His spines stiffened, then relaxed again.
“A good try, Firemaid. Well done. Ye almost had me with that lying tongue.”
With that he rose and shuffled off.
Wistala felt herself growing thinner on slight rations and lack of exercise. Secretly, she rejoiced at it. Much longer and she would be able to slip out of her bonds.

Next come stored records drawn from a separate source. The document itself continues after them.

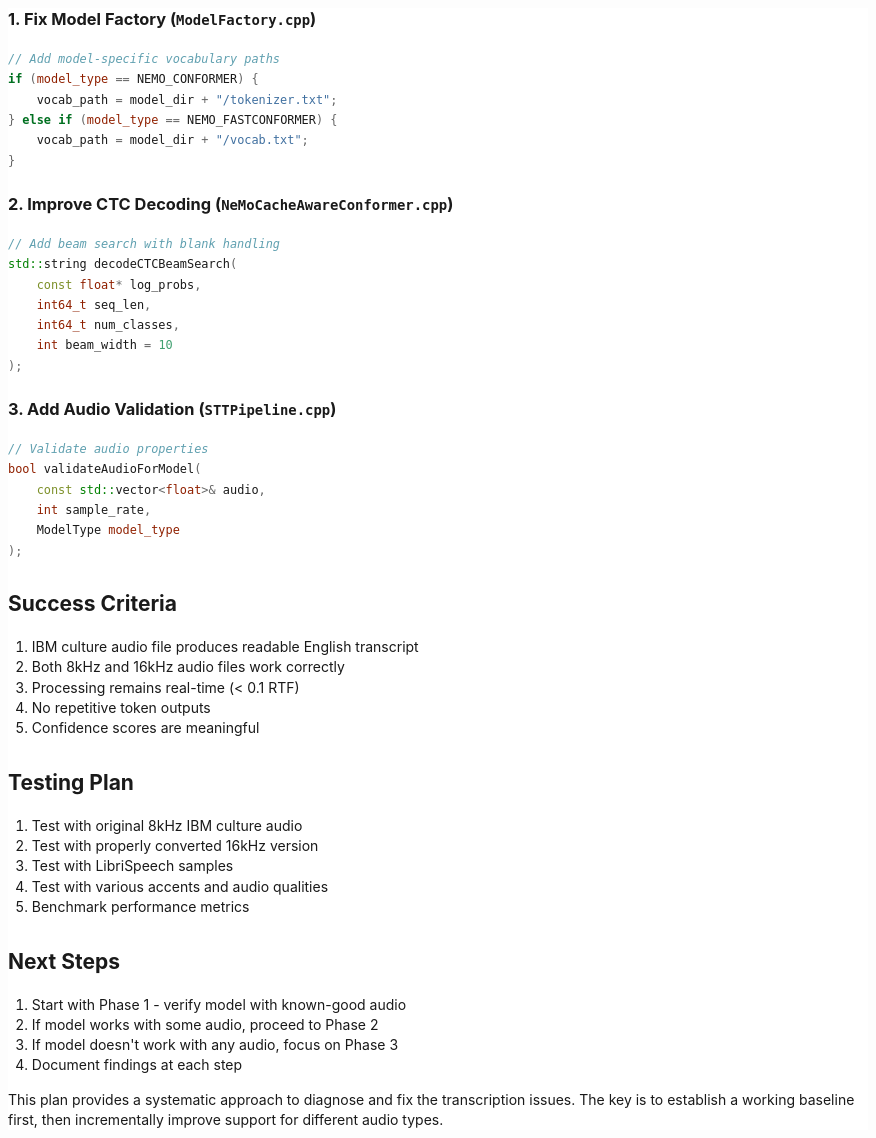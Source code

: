 ### 1. Fix Model Factory (`ModelFactory.cpp`)
```cpp
// Add model-specific vocabulary paths
if (model_type == NEMO_CONFORMER) {
    vocab_path = model_dir + "/tokenizer.txt";
} else if (model_type == NEMO_FASTCONFORMER) {
    vocab_path = model_dir + "/vocab.txt";
}
```

### 2. Improve CTC Decoding (`NeMoCacheAwareConformer.cpp`)
```cpp
// Add beam search with blank handling
std::string decodeCTCBeamSearch(
    const float* log_probs, 
    int64_t seq_len, 
    int64_t num_classes,
    int beam_width = 10
);
```

### 3. Add Audio Validation (`STTPipeline.cpp`)
```cpp
// Validate audio properties
bool validateAudioForModel(
    const std::vector<float>& audio,
    int sample_rate,
    ModelType model_type
);
```

## Success Criteria
1. IBM culture audio file produces readable English transcript
2. Both 8kHz and 16kHz audio files work correctly
3. Processing remains real-time (< 0.1 RTF)
4. No repetitive token outputs
5. Confidence scores are meaningful

## Testing Plan
1. Test with original 8kHz IBM culture audio
2. Test with properly converted 16kHz version
3. Test with LibriSpeech samples
4. Test with various accents and audio qualities
5. Benchmark performance metrics

## Next Steps
1. Start with Phase 1 - verify model with known-good audio
2. If model works with some audio, proceed to Phase 2
3. If model doesn't work with any audio, focus on Phase 3
4. Document findings at each step

This plan provides a systematic approach to diagnose and fix the transcription issues. The key is to establish a working baseline first, then incrementally improve support for different audio types.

To pass the time she improved herself in the demen tongue so she could chafe her guards for more water or a chance to clear out the filth coating one end of her alcove. They gave her some bits of dried mat-leaf and she scrubbed and sponged vigorously. The harder she worked the thinner she would get.
But the demen knew their business. There was only so much one could do to swell a joint when they stuck a finger in to test the bonds. They tightened her shackles.